Город в осенних звездах | страница 76



— У него есть своя резиденция?

Шум и гам голосов за столиком рядом с нами почти заглушили его ответ. За оживленным обменом репликами последовал громкий смех, парики затряслись, а потом дельцы вновь углубились в расчеты. Менкович покачал головой.

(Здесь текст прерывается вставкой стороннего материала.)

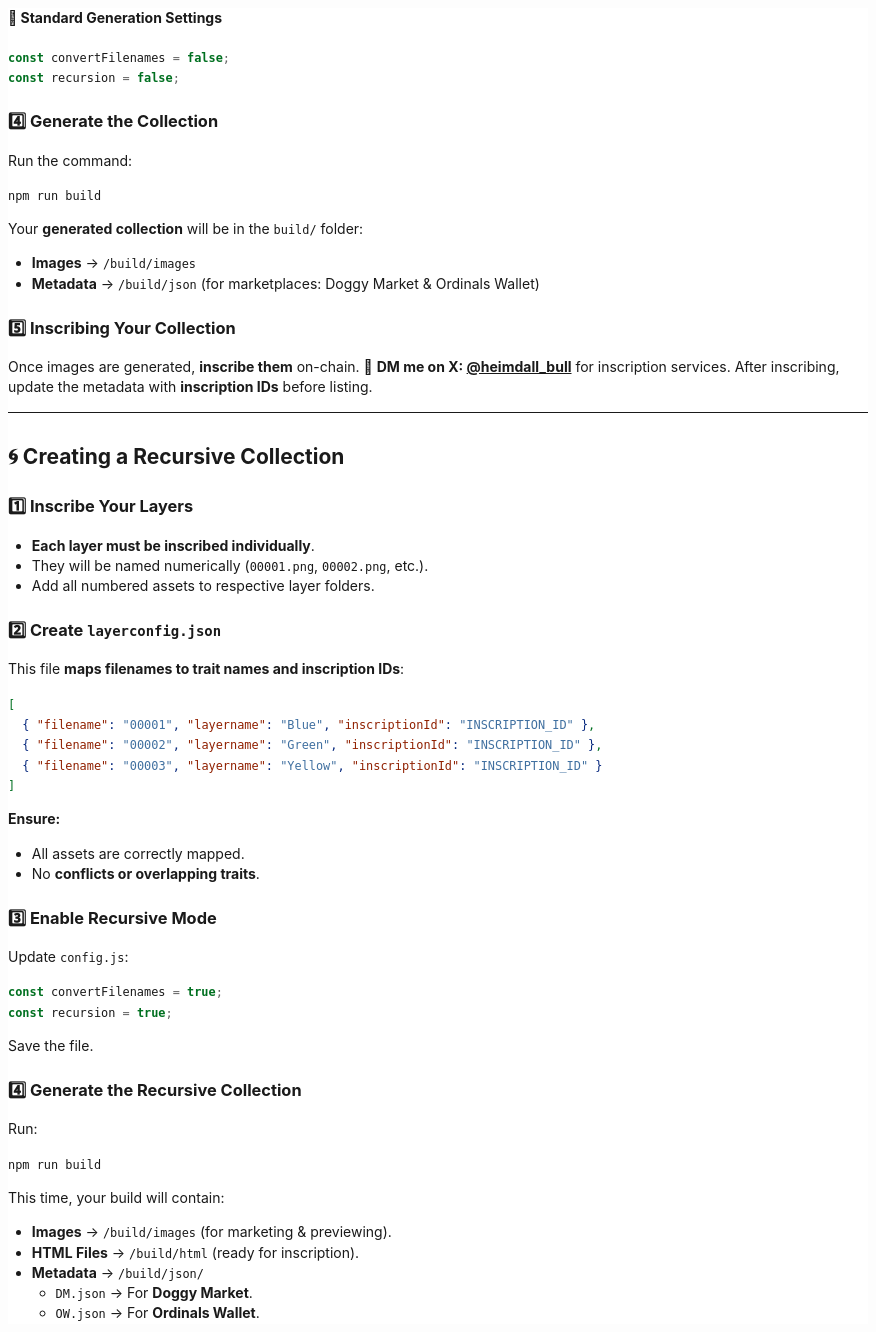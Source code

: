 #### **🔹 Standard Generation Settings**
```js
const convertFilenames = false;
const recursion = false;
```

### **4️⃣ Generate the Collection**
Run the command:
```sh
npm run build
```
Your **generated collection** will be in the `build/` folder:
- **Images** → `/build/images`
- **Metadata** → `/build/json` (for marketplaces: Doggy Market & Ordinals Wallet)

### **5️⃣ Inscribing Your Collection**
Once images are generated, **inscribe them** on-chain.
📩 **DM me on X: [@heimdall_bull](https://twitter.com/heimdall_bull)** for inscription services.
After inscribing, update the metadata with **inscription IDs** before listing.

---

## 🌀 Creating a Recursive Collection

### **1️⃣ Inscribe Your Layers**
- **Each layer must be inscribed individually**.
- They will be named numerically (`00001.png`, `00002.png`, etc.).
- Add all numbered assets to respective layer folders.

### **2️⃣ Create `layerconfig.json`**
This file **maps filenames to trait names and inscription IDs**:
```json
[
  { "filename": "00001", "layername": "Blue", "inscriptionId": "INSCRIPTION_ID" },
  { "filename": "00002", "layername": "Green", "inscriptionId": "INSCRIPTION_ID" },
  { "filename": "00003", "layername": "Yellow", "inscriptionId": "INSCRIPTION_ID" }
]
```
**Ensure:**
- All assets are correctly mapped.
- No **conflicts or overlapping traits**.

### **3️⃣ Enable Recursive Mode**
Update `config.js`:
```js
const convertFilenames = true;
const recursion = true;
```
Save the file.

### **4️⃣ Generate the Recursive Collection**
Run:
```sh
npm run build
```
This time, your build will contain:
- **Images** → `/build/images` (for marketing & previewing).
- **HTML Files** → `/build/html` (ready for inscription).
- **Metadata** → `/build/json/`
  - `DM.json` → For **Doggy Market**.
  - `OW.json` → For **Ordinals Wallet**.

— Он владеет одним домом на Розенштрассе, но как правило предпочитает гостить у кого-то из близких друзей, местных землевладельцев, чьи имения расположены за пределами города.

Я сказал Менковичу, что если он что-то узнает еще по интересующему меня предмету, то он всегда сможет найти меня у «Замученного Попа», — в гостинице, которую упоминал Сент-Одран и которая была мне небезызвестна и оставила после себя самые добрые воспоминания. Признаюсь, я слегка упал духом, не получив необходимых мне сведений у всезнающего моего приятеля из местных брокеров. Он посоветовал мне просмотреть Майренбургский светский журнал, где могли появиться какие-то упоминания о герцогине.

Распрощавшись с Менковичем, я отправился прямо на площадь Младоты, где церкви лепились впритык к постоялым дворам и тавернам, и все это вместе, казалось, клонилось к центру, где в старом позеленевшем фонтане плескалась водица. Сам фонтан представлял собою конную статую некоего свитавианского героя, поражающего копьем устрашающего вида морское чудище. Имело также два-три деревца, — платана, — несколько скамеек, непременный нищий побирушка и живописная группа уличных торговцев — арабов, продающих цветные ленты, всякие безделушки и лакомства.

Пройдя под широкою аркою входа «Замученного Попа», — названного, я полагаю, в честь Гуса, — одного из самых заметных на площади зданий, я очутился в просторном внутреннем дворе, опоясанным непрерывным балконом первого этажа. Штукатурка на стенах кое — где облупилась, штукатурка местами пообвалилась, а гипсовые лица Гуса, наверное, и его рьяных последователей давно пообтерлись и стали совсем уже неузнаваемыми, хотя вывеску подновляли совсем недавно: монах в нищенской рясе, запрокинувший голову к небесам, с руками, привязанными к столбу, и вязанкою хвороста, сверкающей языками пламени у его ног, обутых в сандалии. Крепилась вывеска на железной скобе, вбитой в тяжелую почерневшую балку.

Передав лошадь конюху и распорядившись, чтобы он позаботился о моем багаже, я вошел внутрь, в тесную общую комнату. Время близилось к полудню. Внизу как раз подавали завтрак, и запах жаркого был весьма даже соблазнительным. В дымной сей комнатенке с низким потолком толпился народ, большей частью студенты в своих форменных куртках и подмастерья в прямо-таки средневековых нарядах, так что невольно складывалось впечатление, будто бы ты очутился совсем в другом веке. Протискиваясь сквозь толпу и вдыхая изумительные ароматы супа и запеченной на углях курицы, — блюда, принесшего заслуженную популярность сему заведению, — я вытягивал шею, глядя на стойку, освещенную даже в столь ранее время свечами. За стойкой стоял мрачного вида мужчина в красном кожаном переднике и высоком пудреном парике из тех, что были в моде лет пятьдесят-шестьдесят назад; закатанные выше локтей рукава рубахи демонстрировали волосатые лапищи, изукрашенные примитивными татуировками «в стиле» Южных Морей. Он сосредоточенно разливал в кружки грог и передавал оные кружки раскрасневшимся девицам, которые носились по залу, — только и поспевая заполнять у стойки подносы, — с наработанной грацией разнося выпивку нетерпеливым клиентам. Хозяин поднял глаза, и его тонкие губы сложились в подобие улыбки, когда он увидел меня.